I've applied there twice in the past, once in the UK and once for their
Seattle office. My recent application from a few weeks ago was rejected.

Amazon certainly have that reputation, but there has been a time where many of
the other companies have had a similar reputation. I applied to Google,
Twitter and Facebook during the time where they were pushing to hire more
employees than ever before, and even then I couldn't get past the initial
screen.

Regarding my focus on startups, that was mainly to highlight that my
experience isn't purely Web Dev at digital agencies. To be perfectly honest my
main reason for working for a FAANG-level company isn't because I'm in love
with them, or because I want to work for a big company. It's mostly because
the interview process is challenging, and because it's an opportunity to work
with the top tier of talent on hard problems.
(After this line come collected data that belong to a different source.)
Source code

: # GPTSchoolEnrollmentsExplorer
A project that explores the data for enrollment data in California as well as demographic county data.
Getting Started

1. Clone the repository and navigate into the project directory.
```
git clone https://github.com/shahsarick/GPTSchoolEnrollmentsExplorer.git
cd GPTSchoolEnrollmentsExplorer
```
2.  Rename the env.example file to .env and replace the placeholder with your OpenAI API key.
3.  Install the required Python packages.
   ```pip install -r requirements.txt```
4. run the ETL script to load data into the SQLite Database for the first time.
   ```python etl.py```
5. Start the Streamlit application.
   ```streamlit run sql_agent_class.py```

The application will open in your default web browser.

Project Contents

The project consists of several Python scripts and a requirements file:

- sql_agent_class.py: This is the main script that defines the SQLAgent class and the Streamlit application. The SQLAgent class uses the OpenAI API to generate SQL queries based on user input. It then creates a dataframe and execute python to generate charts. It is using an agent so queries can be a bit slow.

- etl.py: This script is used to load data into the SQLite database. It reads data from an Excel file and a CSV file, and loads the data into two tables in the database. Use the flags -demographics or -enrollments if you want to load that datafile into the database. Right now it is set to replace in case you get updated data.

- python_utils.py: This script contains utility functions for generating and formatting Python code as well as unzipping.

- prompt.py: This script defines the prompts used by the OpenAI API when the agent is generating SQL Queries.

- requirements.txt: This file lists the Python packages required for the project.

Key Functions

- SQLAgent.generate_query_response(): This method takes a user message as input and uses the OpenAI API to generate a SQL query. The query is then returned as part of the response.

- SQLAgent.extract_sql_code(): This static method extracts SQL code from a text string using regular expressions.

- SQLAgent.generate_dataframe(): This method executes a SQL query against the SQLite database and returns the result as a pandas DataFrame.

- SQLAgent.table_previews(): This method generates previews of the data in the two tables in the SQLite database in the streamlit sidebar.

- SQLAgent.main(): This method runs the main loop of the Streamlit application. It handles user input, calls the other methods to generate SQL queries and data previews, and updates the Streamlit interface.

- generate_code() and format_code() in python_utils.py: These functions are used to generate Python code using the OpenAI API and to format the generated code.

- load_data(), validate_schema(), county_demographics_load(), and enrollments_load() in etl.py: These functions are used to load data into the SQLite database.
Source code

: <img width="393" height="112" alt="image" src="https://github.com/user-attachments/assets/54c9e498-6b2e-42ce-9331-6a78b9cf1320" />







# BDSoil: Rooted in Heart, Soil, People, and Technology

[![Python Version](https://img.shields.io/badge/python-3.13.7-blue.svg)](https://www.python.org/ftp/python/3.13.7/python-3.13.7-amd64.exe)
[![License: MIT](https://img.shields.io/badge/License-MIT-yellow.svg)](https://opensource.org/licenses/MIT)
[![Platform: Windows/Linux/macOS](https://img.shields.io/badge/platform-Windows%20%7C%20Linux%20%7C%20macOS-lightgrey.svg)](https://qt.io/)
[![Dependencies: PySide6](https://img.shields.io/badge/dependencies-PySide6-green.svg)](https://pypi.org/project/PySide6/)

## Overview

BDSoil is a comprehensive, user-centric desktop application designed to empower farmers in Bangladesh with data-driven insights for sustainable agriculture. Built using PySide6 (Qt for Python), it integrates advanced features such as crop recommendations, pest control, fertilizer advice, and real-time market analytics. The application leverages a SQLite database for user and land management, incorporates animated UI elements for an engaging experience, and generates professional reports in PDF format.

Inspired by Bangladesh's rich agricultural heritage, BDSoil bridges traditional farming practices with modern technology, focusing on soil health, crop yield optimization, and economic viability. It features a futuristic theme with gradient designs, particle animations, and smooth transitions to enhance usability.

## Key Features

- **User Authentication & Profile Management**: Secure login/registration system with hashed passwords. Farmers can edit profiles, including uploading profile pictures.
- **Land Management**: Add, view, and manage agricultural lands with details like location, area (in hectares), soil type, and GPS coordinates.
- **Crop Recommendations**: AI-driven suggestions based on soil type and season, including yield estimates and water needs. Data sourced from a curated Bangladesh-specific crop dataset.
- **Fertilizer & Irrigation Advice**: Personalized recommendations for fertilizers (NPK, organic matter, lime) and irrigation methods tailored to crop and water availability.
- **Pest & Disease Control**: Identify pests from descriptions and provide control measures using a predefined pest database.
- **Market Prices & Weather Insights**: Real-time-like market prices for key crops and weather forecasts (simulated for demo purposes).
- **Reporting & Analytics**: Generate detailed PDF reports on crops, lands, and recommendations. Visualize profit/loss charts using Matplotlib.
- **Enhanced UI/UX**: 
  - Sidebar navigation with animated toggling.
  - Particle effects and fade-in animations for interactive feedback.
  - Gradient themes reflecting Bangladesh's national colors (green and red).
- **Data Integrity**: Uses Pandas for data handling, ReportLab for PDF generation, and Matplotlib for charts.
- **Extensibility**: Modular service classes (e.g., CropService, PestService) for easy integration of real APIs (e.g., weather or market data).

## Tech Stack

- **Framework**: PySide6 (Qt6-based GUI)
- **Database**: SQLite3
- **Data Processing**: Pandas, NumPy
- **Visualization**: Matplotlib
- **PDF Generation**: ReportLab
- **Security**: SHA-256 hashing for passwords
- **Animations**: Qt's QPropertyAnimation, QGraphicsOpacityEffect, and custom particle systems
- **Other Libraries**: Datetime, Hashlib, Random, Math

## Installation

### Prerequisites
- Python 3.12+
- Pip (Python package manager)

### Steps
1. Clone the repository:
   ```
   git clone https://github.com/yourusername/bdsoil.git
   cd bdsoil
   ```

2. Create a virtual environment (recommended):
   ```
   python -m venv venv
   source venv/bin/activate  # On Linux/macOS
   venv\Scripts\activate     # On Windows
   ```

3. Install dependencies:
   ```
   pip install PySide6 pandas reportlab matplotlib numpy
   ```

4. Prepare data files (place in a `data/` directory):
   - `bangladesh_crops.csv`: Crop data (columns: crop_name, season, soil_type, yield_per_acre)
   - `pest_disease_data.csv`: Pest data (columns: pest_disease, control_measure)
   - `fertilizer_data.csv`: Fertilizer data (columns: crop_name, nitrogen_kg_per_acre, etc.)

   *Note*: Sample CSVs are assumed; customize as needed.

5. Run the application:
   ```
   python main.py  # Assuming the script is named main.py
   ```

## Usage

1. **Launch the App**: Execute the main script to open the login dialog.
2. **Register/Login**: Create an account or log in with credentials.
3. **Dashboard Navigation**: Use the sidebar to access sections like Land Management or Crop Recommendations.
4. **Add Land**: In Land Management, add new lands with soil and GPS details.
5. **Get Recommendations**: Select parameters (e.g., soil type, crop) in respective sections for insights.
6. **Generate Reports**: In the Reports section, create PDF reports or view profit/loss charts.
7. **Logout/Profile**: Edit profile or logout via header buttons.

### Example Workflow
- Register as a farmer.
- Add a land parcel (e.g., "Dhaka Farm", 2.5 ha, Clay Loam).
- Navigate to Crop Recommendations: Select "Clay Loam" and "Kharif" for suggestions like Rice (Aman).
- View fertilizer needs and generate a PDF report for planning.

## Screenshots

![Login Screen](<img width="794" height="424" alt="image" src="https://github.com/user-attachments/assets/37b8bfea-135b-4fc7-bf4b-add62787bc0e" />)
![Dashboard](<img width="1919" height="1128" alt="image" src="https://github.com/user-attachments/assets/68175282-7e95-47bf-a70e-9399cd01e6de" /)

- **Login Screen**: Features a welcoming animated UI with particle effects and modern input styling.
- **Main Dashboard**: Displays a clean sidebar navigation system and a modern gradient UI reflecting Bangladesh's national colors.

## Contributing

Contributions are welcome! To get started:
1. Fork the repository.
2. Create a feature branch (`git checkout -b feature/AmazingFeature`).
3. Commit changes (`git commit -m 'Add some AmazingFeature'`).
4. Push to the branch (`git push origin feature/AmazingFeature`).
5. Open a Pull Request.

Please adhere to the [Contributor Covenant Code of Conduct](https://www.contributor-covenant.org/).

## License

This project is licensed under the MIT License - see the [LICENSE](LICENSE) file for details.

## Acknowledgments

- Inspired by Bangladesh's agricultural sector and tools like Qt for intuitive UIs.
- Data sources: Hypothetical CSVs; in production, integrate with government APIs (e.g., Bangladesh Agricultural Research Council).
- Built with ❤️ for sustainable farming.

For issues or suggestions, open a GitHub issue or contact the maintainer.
You're right, though. Some of those companies have a reputation for aggressive
hiring, and the fact that their recruiters seem to want nothing to do with me
indicates that there is a problem. I have absolutely no problem getting
interviews anywhere else in the UK. Hell, Reddit offered me an interview a
number of years back, so it's not a location thing. You say my startup
experience isn't relevant to them, but if Google will fall over themselves to
hire CS grads to graduate schemes or recent graduates with a few years
experience for interviews, why can't I even get the time of day from a FAANG
recruiter?

The whole situation has really soured my opinion of these companies, which is
a real shame because I would love to work for them. Ultimately, there's only
so many times you can be rejected before you become resentful.